(1.) A charge memo dated 21.1.1997 was issued to the petitioner under Rule 17 (b) of the Tamil Nadu Civil Services (Disciplinary and Appeal) Rules and it was served on him on 6.2.1997. On receipt of the charge memo, the petitioner has submitted his written explanation on 19.2.1997 denying the charges. In and by the explanation dated 19.2.1997, the petitioner also sought for copies of certain documents. However, even before the copies of the documents sought for by him were furnished, an enquiry officer was appointed on 12.3.1997 and on 13.3.1997, the petitioner was permitted to peruse the records. Thereafter, the petitioner submitted another representation dated 27.3.1997 seeking further documents, but the same was not furnished to him. The enquiry officer conducted enquiry on 22.4.1997 in which three witnesses were examined. Ultimately, on 30.4.1997, the enquiry officer has submitted his report holding that the charge against the petitioner is not proved. Thereafter, the first respondent in his proceedings dated 19.5.1997 requested the enquiry officer to summon the witnesses mentioned therein to appear once again for an oral enquiry and thereafter to submit his report. Therefore, oral enquiry was again conducted on 6.6.1997 and the enquiry officer submitted his report on 27.6.1997. In the second report also, the enquiry officer has stated that the charges are not proved. Thereafter, the first respondent, by proceedings dated 25.11.1997 called for additional further explanation from the petitioner only with reference to the report of the enquiry officer dated 27.6.1997. On 12.8.1997, the petitioner also submitted his written explanation requesting the disciplinary authority to accept the findings of the enquiry, but subsequently, the second respondent, in his proceedings dated 8.10.1997 held that the charge against the petitioner is proved and imposed the punishment of stoppage of increment for a period of one year without cumulative effect. Aggrieved by the same, the petitioner has filed an appeal before the first respondent, but the same was rejected on 28.1.1998. Aggrieved by the aforesaid orders, the petitioner has filed the Original Application before the Tribunal. On abolition of the Tribunal, the matter stood transferred to this Court and re-numbered as W.P. No. 37504 of 2006.

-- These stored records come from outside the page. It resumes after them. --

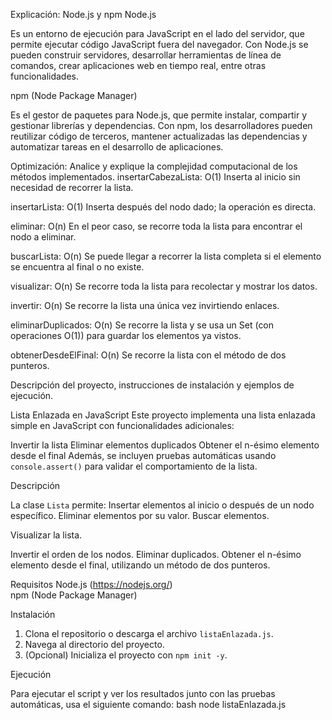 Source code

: Explicación: Node.js y npm
Node.js

Es un entorno de ejecución para JavaScript en el lado del servidor, que permite ejecutar código JavaScript fuera del navegador. Con Node.js se pueden construir servidores, desarrollar herramientas de línea de comandos, crear aplicaciones web en tiempo real, entre otras funcionalidades.

npm (Node Package Manager)

Es el gestor de paquetes para Node.js, que permite instalar, compartir y gestionar librerías y dependencias. Con npm, los desarrolladores pueden reutilizar código de terceros, mantener actualizadas las dependencias y automatizar tareas en el desarrollo de aplicaciones.

Optimización: Analice y explique la complejidad computacional de los métodos implementados.
insertarCabezaLista: O(1)
Inserta al inicio sin necesidad de recorrer la lista.

insertarLista: O(1)
Inserta después del nodo dado; la operación es directa.

eliminar: O(n)
En el peor caso, se recorre toda la lista para encontrar el nodo a eliminar.

buscarLista: O(n)
Se puede llegar a recorrer la lista completa si el elemento se encuentra al final o no existe.

visualizar: O(n)
Se recorre toda la lista para recolectar y mostrar los datos.

invertir: O(n)
Se recorre la lista una única vez invirtiendo enlaces.

eliminarDuplicados: O(n)
Se recorre la lista y se usa un Set (con operaciones O(1)) para guardar los elementos ya vistos.

obtenerDesdeElFinal: O(n)
Se recorre la lista con el método de dos punteros.

 Descripción del proyecto, instrucciones de instalación y ejemplos de ejecución.

Lista Enlazada en JavaScript
Este proyecto implementa una lista enlazada simple en JavaScript con funcionalidades adicionales:

Invertir la lista
Eliminar elementos duplicados
Obtener el n-ésimo elemento desde el final
Además, se incluyen pruebas automáticas usando `console.assert()` para validar el comportamiento de la lista.

Descripción

La clase `Lista` permite:
Insertar elementos al inicio o después de un nodo específico.
Eliminar elementos por su valor.
Buscar elementos.

Visualizar la lista.
 
Invertir el orden de los nodos.
Eliminar duplicados.
Obtener el n-ésimo elemento desde el final, utilizando un método de dos punteros.
 
Requisitos
Node.js (https://nodejs.org/)  
npm (Node Package Manager)

Instalación
1. Clona el repositorio o descarga el archivo `listaEnlazada.js`.
2. Navega al directorio del proyecto.
3. (Opcional) Inicializa el proyecto con `npm init -y`.
 
Ejecución

Para ejecutar el script y ver los resultados junto con las pruebas automáticas, usa el siguiente comando:
bash
node listaEnlazada.js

(2.) The respondents have filed reply affidavit contending that the petitioner was examined before the enquiry officer and after complying with the formalities, the enquiry officer submitted his report on 30.4.1997 holding that the charge against the petitioner are not proved. On receipt of the report, the disciplinary authority requested the enquiry officer to summon three witnesses and examine them and thereafter submit his report. Accordingly, the enquiry officer again conducted enquiry on 6.6.1997 and submitted his report on 27.6.1997 once again holding that the charges are not proved. On receipt of the report of the enquiry officer, the disciplinary authority issued a notice dated 25.7.1997 calling upon the petitioner to submit his additional explanation, which was also submitted by him on 12.8.1997 in which he had specifically pleaded the disciplinary authority to accept the report of the enquiry officer and to exonerate him. Thereafter, the appellate authority, taking into consideration the further explanation made by the petitioner, reports of the enquiry officer and other connected materials has passed the order of punishment of stoppage of increment for a period of one year without cumulative effect. According to the learned Government Advocate, the petitioner was given all fair opportunity before conduct- ing the enquiry as contemplated under Rule 17(b). Inasmuch as the disciplinary authority is empowered to differ with the findings of the enquiry officer, the impugned order of punishment passed by the disciplinary authority holding that the charge against the petitioner is proved, notwithstanding the findings of the enquiry officer, is sustainable in law. The petitioner has also filed appeal before the appellate authority questioning the correctness of the order of punishment and the same was also confirmed by the appellate authority by assigning valid reasons. Therefore, the orders passed by the respondents are correct and legal.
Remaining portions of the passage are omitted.